Pictures paired with source code:
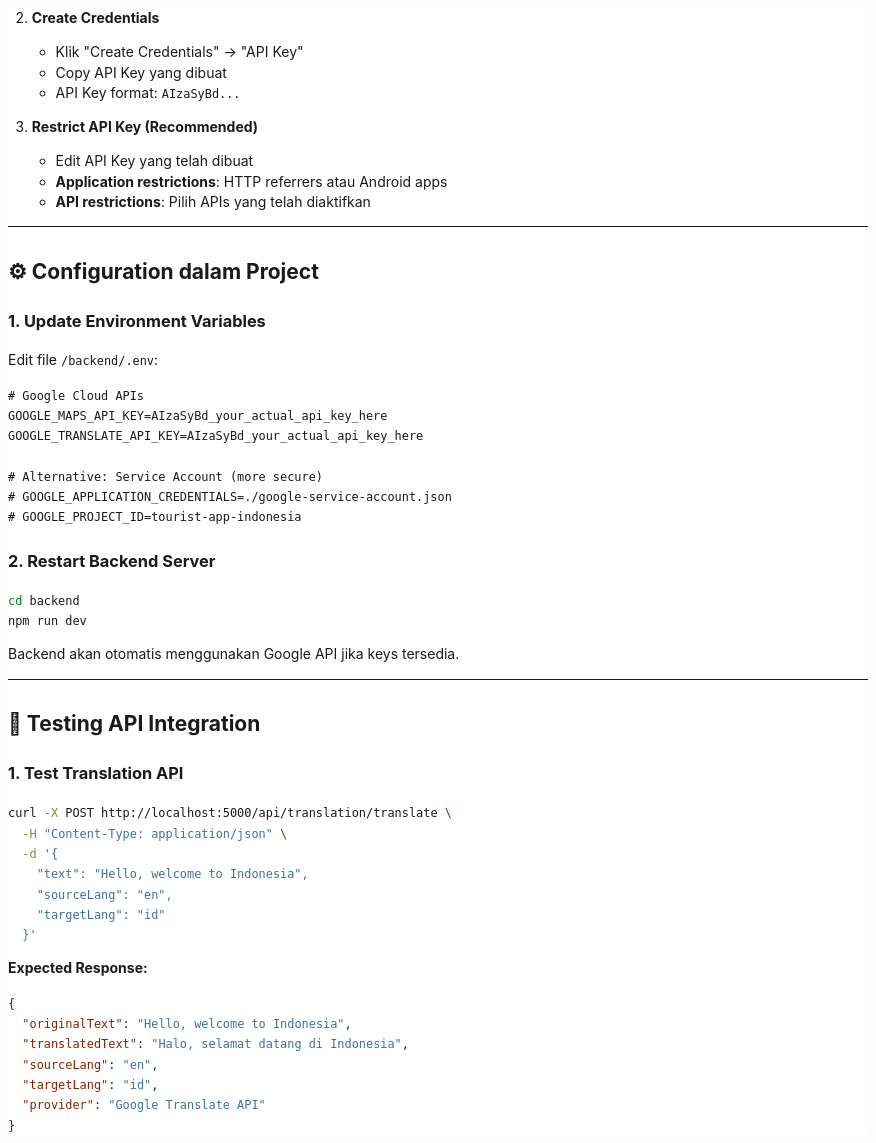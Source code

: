 2. **Create Credentials**
   - Klik "Create Credentials" → "API Key"
   - Copy API Key yang dibuat
   - API Key format: `AIzaSyBd...`

3. **Restrict API Key (Recommended)**
   - Edit API Key yang telah dibuat
   - **Application restrictions**: HTTP referrers atau Android apps
   - **API restrictions**: Pilih APIs yang telah diaktifkan

---

## ⚙️ **Configuration dalam Project**

### **1. Update Environment Variables**

Edit file `/backend/.env`:
```env
# Google Cloud APIs
GOOGLE_MAPS_API_KEY=AIzaSyBd_your_actual_api_key_here
GOOGLE_TRANSLATE_API_KEY=AIzaSyBd_your_actual_api_key_here

# Alternative: Service Account (more secure)
# GOOGLE_APPLICATION_CREDENTIALS=./google-service-account.json
# GOOGLE_PROJECT_ID=tourist-app-indonesia
```

### **2. Restart Backend Server**

```bash
cd backend
npm run dev
```

Backend akan otomatis menggunakan Google API jika keys tersedia.

---

## 🧪 **Testing API Integration**

### **1. Test Translation API**
```bash
curl -X POST http://localhost:5000/api/translation/translate \
  -H "Content-Type: application/json" \
  -d '{
    "text": "Hello, welcome to Indonesia",
    "sourceLang": "en", 
    "targetLang": "id"
  }'
```

**Expected Response:**
```json
{
  "originalText": "Hello, welcome to Indonesia",
  "translatedText": "Halo, selamat datang di Indonesia", 
  "sourceLang": "en",
  "targetLang": "id",
  "provider": "Google Translate API"
}
```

▶ _Task item_
Provide only the number of lines in the entries that hold the word "APIs".

▶ _Solved problem_
2